> Directions
Where the line with "- [x] Animations" appears below, start writing out lines exactly, and finish with the line with "### Pre-requisites", which is included; write out nothing else.

> Listed entries
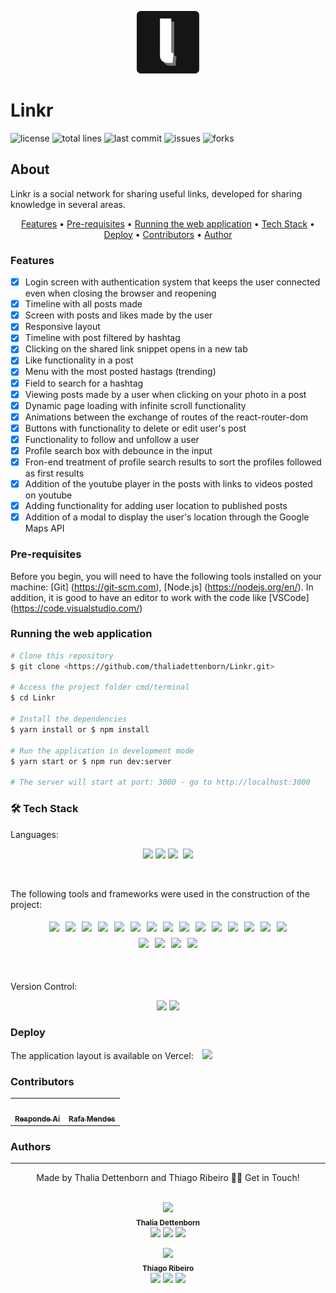 <p align="center">
  <img src="./public/linkr-logo-icons-favicon/android-icon-144x144.png" width="100" alt="Linkr" />
</p>

# Linkr

 ![license](https://img.shields.io/github/license/thaliadettenborn/Linkr?style=flat-square) ![total lines](https://img.shields.io/tokei/lines/github/thaliadettenborn/Linkr) ![last commit](https://img.shields.io/github/last-commit/thaliadettenborn/Linkr?style=flat-square) ![issues](https://img.shields.io/github/package-json/v/thaliadettenborn/Linkr?style=flat-square) ![forks](https://img.shields.io/github/forks/thaliadettenborn/Linkr?style=flat-square)



## About
<p>
  Linkr is a social network for sharing useful links, developed for sharing knowledge in several areas.
</p>

<p align="center">
    <a style='color:inherit' href="#features">Features</a> •
    <a style='color:inherit' href="#pré-requisites">Pre-requisites</a> •
    <a style='color:inherit' href="#running-the-web-applications">Running the web application</a> •
    <a style='color:inherit' href="#tech">Tech Stack</a> •
    <a style='color:inherit' href="#deploy">Deploy</a> •
    <a style='color:inherit' href="#contributors">Contributors</a> •
    <a style='color:inherit' href="#author">Author</a>
</p>

### Features
- [x] Login screen with authentication system that keeps the user connected even when closing the browser and reopening<br>
- [x] Timeline with all posts made<br>
- [x] Screen with posts and likes made by the user<br>
- [x] Responsive layout<br>
- [x] Timeline with post filtered by hashtag<br>
- [x] Clicking on the shared link snippet opens in a new tab<br>
- [x] Like functionality in a post<br>
- [x] Menu with the most posted hastags (trending)<br>
- [x] Field to search for a hashtag<br>
- [x] Viewing posts made by a user when clicking on your photo in a post<br>
- [x] Dynamic page loading with infinite scroll functionality<br>
- [x] Animations between the exchange of routes of the react-router-dom<br>
- [x] Buttons with functionality to delete or edit user's post<br>
- [x] Functionality to follow and unfollow a user<br>
- [x] Profile search box with debounce in the input<br>
- [x] Fron-end treatment of profile search results to sort the profiles followed as first results<br>
- [x] Addition of the youtube player in the posts with links to videos posted on youtube<br>
- [x] Adding functionality for adding user location to published posts<br>
- [x] Addition of a modal to display the user's location through the Google Maps API

### Pre-requisites

Before you begin, you will need to have the following tools installed on your machine: [Git] (https://git-scm.com), [Node.js] (https://nodejs.org/en/). In addition, it is good to have an editor to work with the code like [VSCode] (https://code.visualstudio.com/)

### Running the web application
```bash
# Clone this repository
$ git clone <https://github.com/thaliadettenborn/Linkr.git>

# Access the project folder cmd/terminal
$ cd Linkr

# Install the dependencies
$ yarn install or $ npm install

# Run the application in development mode
$ yarn start or $ npm run dev:server

# The server will start at port: 3000 - go to http://localhost:3000
```



### 	&#128736; Tech Stack
Languages:<br>
<p align="center">
    <img src="https://img.shields.io/badge/html5%20-%23E34F26.svg?&style=for-the-badge&logo=html5&logoColor=white"/>
    <img src="https://img.shields.io/badge/css3%20-%231572B6.svg?&style=for-the-badge&logo=css3&logoColor=white"/>
    <img src="https://img.shields.io/badge/javascript%20-%23323330.svg?&style=for-the-badge&logo=javascript&logoColor=%23F7DF1E"/>
    <img scr='https://img.shields.io/badge/jsx%20-%2320232a.svg?&style=for-the-badge&logo=jsx&logoColor=%2361DAFB'>
    <img src="https://img.shields.io/badge/markdown-%23000000.svg?&style=for-the-badge&logo=markdown&logoColor=white"/>
</p>
<br>

The following tools and frameworks were used in the construction of the project:<br>
<p align="center" style='display: flex; justify-content: center; flex-wrap:wrap; align-items: center; margin: 0 50px;'>
  <img style='margin: 5px;' src='https://img.shields.io/badge/styled-components%20-%2320232a.svg?&style=for-the-badge&color=b8679e&logo=styled-components&logoColor=%3a3a3a'>
  <img style='margin: 5px;' src='https://img.shields.io/badge/prop_types%20-%2320232a.svg?&style=for-the-badge&color=blueviolet'/>
  <img style='margin: 5px;' src="https://img.shields.io/badge/node.js%20-%2343853D.svg?&style=for-the-badge&logo=node.js&logoColor=white"/>
  <img style='margin: 5px;' src="https://img.shields.io/badge/webpack%20-%238DD6F9.svg?&style=for-the-badge&logo=webpack&logoColor=black" />
  <img style='margin: 5px;' src='https://img.shields.io/badge/axios%20-%2320232a.svg?&style=for-the-badge&color=informational'>
  <img style='margin: 5px;' src='https://img.shields.io/badge/babel%20-%2320232a.svg?&style=for-the-badge&color=323230&logo=babel&logoColor=%f4dc4e'>
  <img style='margin: 5px;' src='https://img.shields.io/badge/yarn%20-%2320232a.svg?&style=for-the-badge&logo=yarn&color=318fb7&logoColor=%2361DAFB'>
  <img style='margin: 5px;' src="https://img.shields.io/badge/react-app%20-%2320232a.svg?&style=for-the-badge&color=60ddf9&logo=react&logoColor=%2361DAFB"/>
  <img style='margin: 5px;' src="https://img.shields.io/badge/react_route%20-%2320232a.svg?&style=for-the-badge&logo=react&logoColor=%2361DAFB"/>
  <img style='margin: 5px;' src='https://img.shields.io/badge/react_infinite_scroller%20-%2320232a.svg?&style=for-the-badge&logo=react&logoColor=%2361DAFB'/>
  <img style='margin: 5px;' src='https://img.shields.io/badge/react_hashtag%20-%2320232a.svg?&style=for-the-badge&logo=react&logoColor=%2361DAFB'/>
  <img style='margin: 5px;' src='https://img.shields.io/badge/react_tooltip%20-%2320232a.svg?&style=for-the-badge&logo=react&logoColor=%2361DAFB'/>
  <img style='margin: 5px;' src='https://img.shields.io/badge/react_transition_group%20-%2320232a.svg?&style=for-the-badge&logo=react&logoColor=%2361DAFB'/>
  <img style='margin: 5px;' src='https://img.shields.io/badge/google_maps_react%20-%2320232a.svg?&style=for-the-badge&logo=google-maps&logoColor=%4689f' />
  <img style='margin: 5px;' src='https://img.shields.io/badge/react_debounce_input%20-%2320232a.svg?&style=for-the-badge&logo=react&logoColor=%2361DAFB' />
  <img style='margin: 5px;' src='https://img.shields.io/badge/react_modal%20-%2320232a.svg?&style=for-the-badge&logo=react&logoColor=%2361DAFB' />
  <img style='margin: 5px;' src='https://img.shields.io/badge/react-icon%20-%2320232a.svg?&style=for-the-badge&color=f28dc7&logo=react-icon&logoColor=%2361DAFB'>
  <img style='margin: 5px;' src='https://img.shields.io/badge/react_youtube%20-%2320232a.svg?&style=for-the-badge&color=CC0000&logo=react&logoColor=white' />
  <img style='margin: 5px;' src='https://img.shields.io/badge/get_youtube_id%20-%2320232a.svg?&style=for-the-badge&color=CC0000&logo=youtube&logoColor=white' />
</p>

<br><br>
Version Control:<br>
<p align="center">
    <img src="https://img.shields.io/badge/git%20-%23F05033.svg?&style=for-the-badge&logo=git&logoColor=white"/>
    <img src="https://img.shields.io/badge/github%20-%23121011.svg?&style=for-the-badge&logo=github&logoColor=white"/>
</p>



### Deploy

The application layout is available on Vercel:
<a style='margin-left: 10px;' href='https://linkr-dun.vercel.app/'><img src='https://img.shields.io/badge/vercel%20-%23000000.svg?&style=for-the-badge&logo=vercel&logoColor=white'></a>




### Contributors
<table>
  <tr>
    <td align="center"><a href="https://github.com/responde-ai"><img style="border-radius: 50%;" src="https://avatars3.githubusercontent.com/u/40724166?s=200&v=4" width="100px;" alt=""/><br /><sub><b>Responde Aí</b></sub></a><br />
    <td align="center"><a href="https://github.com/rafascm"><img style="border-radius: 50%;" src="https://avatars3.githubusercontent.com/u/19693527?s=400&u=5b4f60dd89d46eda6a57b64e73e55df75228e9f0&v=4" width="100px;" alt=""/><br /><sub><b>Rafa Mendes</b></sub></a><br />
  </tr>
</table>


### Authors
---
<p align='center'>
  Made by Thalia Dettenborn and Thiago Ribeiro 👋🏽 Get in Touch! <br><br>
  <p align='center'>
	  <img src="https://avatars0.githubusercontent.com/u/70967247?s=460&u=0684339f0717ae41ce18689351f0215fdf270590&v=4" width="100px;"/> <br />
 <sub><b>Thalia Dettenborn</b></sub></a> <br />
	  <a href="https://www.linkedin.com/in/thaliarobertadettenborn/"><img src="https://img.shields.io/badge/linkedin-%230077B5.svg?&style=for-the-badge&logo=linkedin&logoColor=white"/></a>
	  <a href="mailto:thalia.born@gmail.com"><img src="https://img.shields.io/badge/gmail-D14836?&style=for-the-badge&logo=gmail&logoColor=white"/></a>
	  <a href="https://github.com/thaliadettenborn"><img src="https://img.shields.io/badge/github-%23100000.svg?&style=for-the-badge&logo=github&logoColor=white" /></a>
  </p>

<p align='center' width='250px'>
	  <img src="https://media-exp1.licdn.com/dms/image/C4D03AQHHonLndu4rWQ/profile-displayphoto-shrink_200_200/0/1558406909827?e=1614816000&v=beta&t=OHmyUt5ztReb5aioZAhIzV1qdg8kZkpK60PcbepjhCo" width="100px;"/> <br />
 <sub><b>Thiago Ribeiro</b></sub></a> <br />
	  <a href="https://www.linkedin.com/in/thiago-ribeiro-83b51a16a/"><img src="https://img.shields.io/badge/linkedin-%230077B5.svg?&style=for-the-badge&logo=linkedin&logoColor=white"/></a>
	  <a href="mailto:[thiribeiro142@gmail.com](mailto:thiribeiro142@gmail.com)"><img src="https://img.shields.io/badge/gmail-D14836?&style=for-the-badge&logo=gmail&logoColor=white"/></a>
	  <a href="https://github.com/thiagoribb"><img src="https://img.shields.io/badge/github-%23100000.svg?&style=for-the-badge&logo=github&logoColor=white" /></a>
  </p>
</p>

<!--stackedit_data:
eyJoaXN0b3J5IjpbLTEzMTM1NDY2MDldfQ==
-->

> Solution for this task
- [x] Animations between the exchange of routes of the react-router-dom<br>
- [x] Buttons with functionality to delete or edit user's post<br>
- [x] Functionality to follow and unfollow a user<br>
- [x] Profile search box with debounce in the input<br>
- [x] Fron-end treatment of profile search results to sort the profiles followed as first results<br>
- [x] Addition of the youtube player in the posts with links to videos posted on youtube<br>
- [x] Adding functionality for adding user location to published posts<br>
- [x] Addition of a modal to display the user's location through the Google Maps API

### Pre-requisites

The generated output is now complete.